_What the task asks_: The reply must reproduce each line below exactly.

Extracted records
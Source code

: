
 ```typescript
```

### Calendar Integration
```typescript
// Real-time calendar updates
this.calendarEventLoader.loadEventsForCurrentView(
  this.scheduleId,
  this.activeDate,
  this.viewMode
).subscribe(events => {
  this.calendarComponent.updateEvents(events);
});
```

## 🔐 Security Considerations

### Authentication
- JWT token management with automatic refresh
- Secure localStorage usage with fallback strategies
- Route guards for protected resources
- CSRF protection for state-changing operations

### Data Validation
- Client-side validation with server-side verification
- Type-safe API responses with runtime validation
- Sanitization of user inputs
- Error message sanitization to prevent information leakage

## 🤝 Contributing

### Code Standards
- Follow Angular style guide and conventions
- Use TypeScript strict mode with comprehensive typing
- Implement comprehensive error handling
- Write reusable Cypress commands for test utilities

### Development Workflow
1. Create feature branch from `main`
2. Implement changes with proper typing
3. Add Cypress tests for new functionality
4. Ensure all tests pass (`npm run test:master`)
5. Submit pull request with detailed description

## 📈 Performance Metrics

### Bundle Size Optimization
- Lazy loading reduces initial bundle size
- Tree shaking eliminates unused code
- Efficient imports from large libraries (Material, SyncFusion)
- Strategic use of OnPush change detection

_Solution to this task_:
Source code

:
 ```typescript
```

### Calendar Integration
```typescript
// Real-time calendar updates
this.calendarEventLoader.loadEventsForCurrentView(
  this.scheduleId,
  this.activeDate,
  this.viewMode
).subscribe(events => {
  this.calendarComponent.updateEvents(events);
});
```

## 🔐 Security Considerations

### Authentication
- JWT token management with automatic refresh
- Secure localStorage usage with fallback strategies
- Route guards for protected resources
- CSRF protection for state-changing operations

### Data Validation
- Client-side validation with server-side verification
- Type-safe API responses with runtime validation
- Sanitization of user inputs
- Error message sanitization to prevent information leakage

## 🤝 Contributing

### Code Standards
- Follow Angular style guide and conventions
- Use TypeScript strict mode with comprehensive typing
- Implement comprehensive error handling
- Write reusable Cypress commands for test utilities

### Development Workflow
1. Create feature branch from `main`
2. Implement changes with proper typing
3. Add Cypress tests for new functionality
4. Ensure all tests pass (`npm run test:master`)
5. Submit pull request with detailed description

## 📈 Performance Metrics

### Bundle Size Optimization
- Lazy loading reduces initial bundle size
- Tree shaking eliminates unused code
- Efficient imports from large libraries (Material, SyncFusion)
- Strategic use of OnPush change detection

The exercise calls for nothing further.